Problem to work on
For this exercise, print all of the data exactly as given.

· · ·

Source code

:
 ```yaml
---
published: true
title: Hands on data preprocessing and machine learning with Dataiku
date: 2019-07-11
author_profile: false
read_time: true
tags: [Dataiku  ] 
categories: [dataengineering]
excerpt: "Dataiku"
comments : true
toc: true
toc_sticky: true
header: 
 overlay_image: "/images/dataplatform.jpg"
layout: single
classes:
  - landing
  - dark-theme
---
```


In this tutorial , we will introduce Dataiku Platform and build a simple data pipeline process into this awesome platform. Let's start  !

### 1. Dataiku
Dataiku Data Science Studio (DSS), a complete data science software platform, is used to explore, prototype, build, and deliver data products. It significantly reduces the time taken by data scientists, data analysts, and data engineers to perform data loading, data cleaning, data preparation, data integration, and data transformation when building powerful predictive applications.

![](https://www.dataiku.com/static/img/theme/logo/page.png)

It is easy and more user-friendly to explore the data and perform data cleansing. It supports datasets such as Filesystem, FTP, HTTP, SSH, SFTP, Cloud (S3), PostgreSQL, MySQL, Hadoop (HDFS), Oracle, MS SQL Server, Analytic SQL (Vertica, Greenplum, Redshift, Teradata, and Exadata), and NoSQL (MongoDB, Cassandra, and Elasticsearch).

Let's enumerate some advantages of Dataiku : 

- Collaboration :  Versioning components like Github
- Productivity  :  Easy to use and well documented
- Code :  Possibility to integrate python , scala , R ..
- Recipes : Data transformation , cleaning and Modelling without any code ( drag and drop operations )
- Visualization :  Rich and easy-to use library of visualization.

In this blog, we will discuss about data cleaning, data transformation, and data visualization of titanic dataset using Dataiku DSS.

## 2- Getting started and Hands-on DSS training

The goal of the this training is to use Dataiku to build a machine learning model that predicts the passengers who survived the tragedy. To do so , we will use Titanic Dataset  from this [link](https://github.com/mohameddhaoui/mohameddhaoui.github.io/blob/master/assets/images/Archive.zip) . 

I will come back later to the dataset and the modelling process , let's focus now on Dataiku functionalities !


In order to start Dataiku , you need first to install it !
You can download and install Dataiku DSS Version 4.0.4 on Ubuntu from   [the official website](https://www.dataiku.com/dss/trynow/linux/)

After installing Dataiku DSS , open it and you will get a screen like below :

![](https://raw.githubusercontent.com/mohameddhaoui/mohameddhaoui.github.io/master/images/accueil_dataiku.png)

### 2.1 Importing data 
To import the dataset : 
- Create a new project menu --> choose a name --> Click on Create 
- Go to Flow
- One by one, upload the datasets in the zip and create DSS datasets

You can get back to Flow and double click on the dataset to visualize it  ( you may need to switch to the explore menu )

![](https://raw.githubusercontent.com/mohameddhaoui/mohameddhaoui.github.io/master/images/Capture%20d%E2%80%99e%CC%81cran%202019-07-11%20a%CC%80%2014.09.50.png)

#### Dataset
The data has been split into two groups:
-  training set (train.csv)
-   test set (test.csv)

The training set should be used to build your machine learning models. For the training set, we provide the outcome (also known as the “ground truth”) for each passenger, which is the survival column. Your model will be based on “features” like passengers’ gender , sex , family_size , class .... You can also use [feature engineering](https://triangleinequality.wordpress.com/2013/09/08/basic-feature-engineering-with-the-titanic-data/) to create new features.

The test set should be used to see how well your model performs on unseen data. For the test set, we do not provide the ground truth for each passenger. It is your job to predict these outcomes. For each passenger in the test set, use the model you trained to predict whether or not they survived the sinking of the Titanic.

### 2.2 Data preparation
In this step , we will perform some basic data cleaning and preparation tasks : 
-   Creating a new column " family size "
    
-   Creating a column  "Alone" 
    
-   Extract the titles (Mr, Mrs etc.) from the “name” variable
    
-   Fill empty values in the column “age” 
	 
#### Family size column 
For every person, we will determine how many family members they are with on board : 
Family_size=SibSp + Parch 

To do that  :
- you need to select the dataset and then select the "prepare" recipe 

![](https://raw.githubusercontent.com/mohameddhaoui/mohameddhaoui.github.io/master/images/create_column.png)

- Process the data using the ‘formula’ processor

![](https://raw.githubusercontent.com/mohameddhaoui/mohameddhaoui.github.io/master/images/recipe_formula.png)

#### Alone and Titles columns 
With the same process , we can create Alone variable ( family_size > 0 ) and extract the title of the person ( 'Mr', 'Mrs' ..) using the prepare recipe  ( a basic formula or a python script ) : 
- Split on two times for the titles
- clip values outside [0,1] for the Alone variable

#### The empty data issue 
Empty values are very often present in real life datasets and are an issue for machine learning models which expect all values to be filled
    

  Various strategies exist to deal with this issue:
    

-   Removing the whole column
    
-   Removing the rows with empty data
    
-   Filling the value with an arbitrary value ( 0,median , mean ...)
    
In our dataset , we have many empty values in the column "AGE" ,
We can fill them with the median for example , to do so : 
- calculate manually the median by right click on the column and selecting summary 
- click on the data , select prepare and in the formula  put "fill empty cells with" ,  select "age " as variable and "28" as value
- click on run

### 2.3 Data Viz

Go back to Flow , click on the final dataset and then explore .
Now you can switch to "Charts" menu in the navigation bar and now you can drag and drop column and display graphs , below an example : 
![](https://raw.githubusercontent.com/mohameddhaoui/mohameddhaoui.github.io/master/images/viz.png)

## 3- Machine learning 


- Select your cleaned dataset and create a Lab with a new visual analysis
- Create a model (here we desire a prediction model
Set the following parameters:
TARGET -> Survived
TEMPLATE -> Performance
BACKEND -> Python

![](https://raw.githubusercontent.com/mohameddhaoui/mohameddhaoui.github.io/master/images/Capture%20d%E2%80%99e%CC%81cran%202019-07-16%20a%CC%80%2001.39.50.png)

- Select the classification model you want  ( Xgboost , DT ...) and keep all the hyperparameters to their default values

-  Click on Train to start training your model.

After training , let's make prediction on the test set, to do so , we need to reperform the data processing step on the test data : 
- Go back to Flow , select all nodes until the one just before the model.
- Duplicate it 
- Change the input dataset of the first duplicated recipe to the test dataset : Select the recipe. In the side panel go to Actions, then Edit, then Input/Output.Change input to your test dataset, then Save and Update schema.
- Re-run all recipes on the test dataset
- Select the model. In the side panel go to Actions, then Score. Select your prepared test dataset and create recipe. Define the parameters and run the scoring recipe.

· · ·

Exercise result
Source code

:
 ```yaml
---
published: true
title: Hands on data preprocessing and machine learning with Dataiku
date: 2019-07-11
author_profile: false
read_time: true
tags: [Dataiku  ] 
categories: [dataengineering]
excerpt: "Dataiku"
comments : true
toc: true
toc_sticky: true
header: 
 overlay_image: "/images/dataplatform.jpg"
layout: single
classes:
  - landing
  - dark-theme
---
```


In this tutorial , we will introduce Dataiku Platform and build a simple data pipeline process into this awesome platform. Let's start  !

### 1. Dataiku
Dataiku Data Science Studio (DSS), a complete data science software platform, is used to explore, prototype, build, and deliver data products. It significantly reduces the time taken by data scientists, data analysts, and data engineers to perform data loading, data cleaning, data preparation, data integration, and data transformation when building powerful predictive applications.

![](https://www.dataiku.com/static/img/theme/logo/page.png)

It is easy and more user-friendly to explore the data and perform data cleansing. It supports datasets such as Filesystem, FTP, HTTP, SSH, SFTP, Cloud (S3), PostgreSQL, MySQL, Hadoop (HDFS), Oracle, MS SQL Server, Analytic SQL (Vertica, Greenplum, Redshift, Teradata, and Exadata), and NoSQL (MongoDB, Cassandra, and Elasticsearch).

Let's enumerate some advantages of Dataiku : 

- Collaboration :  Versioning components like Github
- Productivity  :  Easy to use and well documented
- Code :  Possibility to integrate python , scala , R ..
- Recipes : Data transformation , cleaning and Modelling without any code ( drag and drop operations )
- Visualization :  Rich and easy-to use library of visualization.

In this blog, we will discuss about data cleaning, data transformation, and data visualization of titanic dataset using Dataiku DSS.

## 2- Getting started and Hands-on DSS training

The goal of the this training is to use Dataiku to build a machine learning model that predicts the passengers who survived the tragedy. To do so , we will use Titanic Dataset  from this [link](https://github.com/mohameddhaoui/mohameddhaoui.github.io/blob/master/assets/images/Archive.zip) . 

I will come back later to the dataset and the modelling process , let's focus now on Dataiku functionalities !


In order to start Dataiku , you need first to install it !
You can download and install Dataiku DSS Version 4.0.4 on Ubuntu from   [the official website](https://www.dataiku.com/dss/trynow/linux/)

After installing Dataiku DSS , open it and you will get a screen like below :

![](https://raw.githubusercontent.com/mohameddhaoui/mohameddhaoui.github.io/master/images/accueil_dataiku.png)

### 2.1 Importing data 
To import the dataset : 
- Create a new project menu --> choose a name --> Click on Create 
- Go to Flow
- One by one, upload the datasets in the zip and create DSS datasets

You can get back to Flow and double click on the dataset to visualize it  ( you may need to switch to the explore menu )

![](https://raw.githubusercontent.com/mohameddhaoui/mohameddhaoui.github.io/master/images/Capture%20d%E2%80%99e%CC%81cran%202019-07-11%20a%CC%80%2014.09.50.png)

#### Dataset
The data has been split into two groups:
-  training set (train.csv)
-   test set (test.csv)

The training set should be used to build your machine learning models. For the training set, we provide the outcome (also known as the “ground truth”) for each passenger, which is the survival column. Your model will be based on “features” like passengers’ gender , sex , family_size , class .... You can also use [feature engineering](https://triangleinequality.wordpress.com/2013/09/08/basic-feature-engineering-with-the-titanic-data/) to create new features.

The test set should be used to see how well your model performs on unseen data. For the test set, we do not provide the ground truth for each passenger. It is your job to predict these outcomes. For each passenger in the test set, use the model you trained to predict whether or not they survived the sinking of the Titanic.

### 2.2 Data preparation
In this step , we will perform some basic data cleaning and preparation tasks : 
-   Creating a new column " family size "
    
-   Creating a column  "Alone" 
    
-   Extract the titles (Mr, Mrs etc.) from the “name” variable
    
-   Fill empty values in the column “age” 
	 
#### Family size column 
For every person, we will determine how many family members they are with on board : 
Family_size=SibSp + Parch 

To do that  :
- you need to select the dataset and then select the "prepare" recipe 

![](https://raw.githubusercontent.com/mohameddhaoui/mohameddhaoui.github.io/master/images/create_column.png)

- Process the data using the ‘formula’ processor

![](https://raw.githubusercontent.com/mohameddhaoui/mohameddhaoui.github.io/master/images/recipe_formula.png)

#### Alone and Titles columns 
With the same process , we can create Alone variable ( family_size > 0 ) and extract the title of the person ( 'Mr', 'Mrs' ..) using the prepare recipe  ( a basic formula or a python script ) : 
- Split on two times for the titles
- clip values outside [0,1] for the Alone variable

#### The empty data issue 
Empty values are very often present in real life datasets and are an issue for machine learning models which expect all values to be filled
    

  Various strategies exist to deal with this issue:
    

-   Removing the whole column
    
-   Removing the rows with empty data
    
-   Filling the value with an arbitrary value ( 0,median , mean ...)
    
In our dataset , we have many empty values in the column "AGE" ,
We can fill them with the median for example , to do so : 
- calculate manually the median by right click on the column and selecting summary 
- click on the data , select prepare and in the formula  put "fill empty cells with" ,  select "age " as variable and "28" as value
- click on run

### 2.3 Data Viz

Go back to Flow , click on the final dataset and then explore .
Now you can switch to "Charts" menu in the navigation bar and now you can drag and drop column and display graphs , below an example : 
![](https://raw.githubusercontent.com/mohameddhaoui/mohameddhaoui.github.io/master/images/viz.png)

## 3- Machine learning 


- Select your cleaned dataset and create a Lab with a new visual analysis
- Create a model (here we desire a prediction model
Set the following parameters:
TARGET -> Survived
TEMPLATE -> Performance
BACKEND -> Python

![](https://raw.githubusercontent.com/mohameddhaoui/mohameddhaoui.github.io/master/images/Capture%20d%E2%80%99e%CC%81cran%202019-07-16%20a%CC%80%2001.39.50.png)

- Select the classification model you want  ( Xgboost , DT ...) and keep all the hyperparameters to their default values

-  Click on Train to start training your model.

After training , let's make prediction on the test set, to do so , we need to reperform the data processing step on the test data : 
- Go back to Flow , select all nodes until the one just before the model.
- Duplicate it 
- Change the input dataset of the first duplicated recipe to the test dataset : Select the recipe. In the side panel go to Actions, then Edit, then Input/Output.Change input to your test dataset, then Save and Update schema.
- Re-run all recipes on the test dataset
- Select the model. In the side panel go to Actions, then Score. Select your prepared test dataset and create recipe. Define the parameters and run the scoring recipe.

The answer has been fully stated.